Perhaps the most ludicrous assertion by the authors
is their claim to finding a range of materials and
components still being procured by Pakistan that
"clearly exceed" what Pakistan needs for
its domestic nuclear program. Now that is presumptuous
of the authors to assume that they know what is
adequate for Pakistan. Trash at its peak! But then
here is a new growth industry in the West that hypes
the WMD threat, now diversified into an "Islamic
nuclear threat". The reality of Pakistan's
cooperation with the international community, including
assisting the IAEA on Iran and Libya, and Pakistan's
publicly revealed and clear cut command and control
mechanisms as well as its export control laws do
not sit well with this hype industry and propagandist
trash.
We are also to blame. We tolerate this abuse and
continue to give explanations in a defensive mode.

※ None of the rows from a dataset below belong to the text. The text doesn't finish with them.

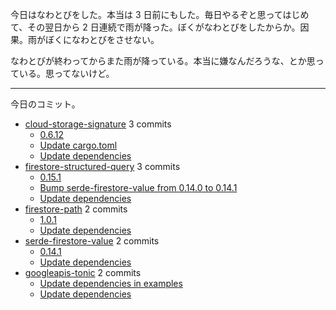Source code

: 今日はなわとびをした。本当は 3 日前にもした。毎日やるぞと思ってはじめて、その翌日から 2 日連続で雨が降った。ぼくがなわとびをしたからか。因果。雨がぼくになわとびをさせない。

なわとびが終わってからまた雨が降っている。本当に嫌なんだろうな、とか思っている。思ってないけど。

---

今日のコミット。

- [cloud-storage-signature](https://github.com/bouzuya/cloud-storage-signature) 3 commits
  - [0.6.12](https://github.com/bouzuya/cloud-storage-signature/commit/7dd1e0c24baf1571058a67eedfcce359311ed40a)
  - [Update cargo.toml](https://github.com/bouzuya/cloud-storage-signature/commit/746dbfd28acab2ffd4093ee61d2876ac49273c24)
  - [Update dependencies](https://github.com/bouzuya/cloud-storage-signature/commit/157c290d6b86ff357ef3df692de6ec8c2031b8ad)
- [firestore-structured-query](https://github.com/bouzuya/firestore-structured-query) 3 commits
  - [0.15.1](https://github.com/bouzuya/firestore-structured-query/commit/f7ff1a6913a3db4ae1963297561435cc16c2dbbc)
  - [Bump serde-firestore-value from 0.14.0 to 0.14.1](https://github.com/bouzuya/firestore-structured-query/commit/ac6924f453f24b0b8b06216b62a3010b849da707)
  - [Update dependencies](https://github.com/bouzuya/firestore-structured-query/commit/35b06381cbd2787562f1ccdffa8566537eb79065)
- [firestore-path](https://github.com/bouzuya/firestore-path) 2 commits
  - [1.0.1](https://github.com/bouzuya/firestore-path/commit/41074526f7ecf0dfb36582e220686fa7c9a4ef06)
  - [Update dependencies](https://github.com/bouzuya/firestore-path/commit/848d272437879231e276d787aff9e1a9ab5e1fc3)
- [serde-firestore-value](https://github.com/bouzuya/serde-firestore-value) 2 commits
  - [0.14.1](https://github.com/bouzuya/serde-firestore-value/commit/c061272b3a1b986533bb401b6e5bec09fccf35b0)
  - [Update dependencies](https://github.com/bouzuya/serde-firestore-value/commit/6631d785d2d40ad1d4c522b5596847742c616ebb)
- [googleapis-tonic](https://github.com/bouzuya/googleapis-tonic) 2 commits
  - [Update dependencies in examples](https://github.com/bouzuya/googleapis-tonic/commit/22923bbf9c6516412954aa260948d4ccfa339918)
  - [Update dependencies](https://github.com/bouzuya/googleapis-tonic/commit/ae18ce45b0ee047552132bbc3ecab3932dd1f976)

This must stop. Although presently we are totally
immersed in critical domestic issues, let us not
allow these to be used by external forces to undermine
our capabilities and national assets, including
nuclear assets. Perhaps if we looked inwards to
our own people rather than to external players to
decide our political fate, we would keep the latter's
access and influence limited and more circumspect.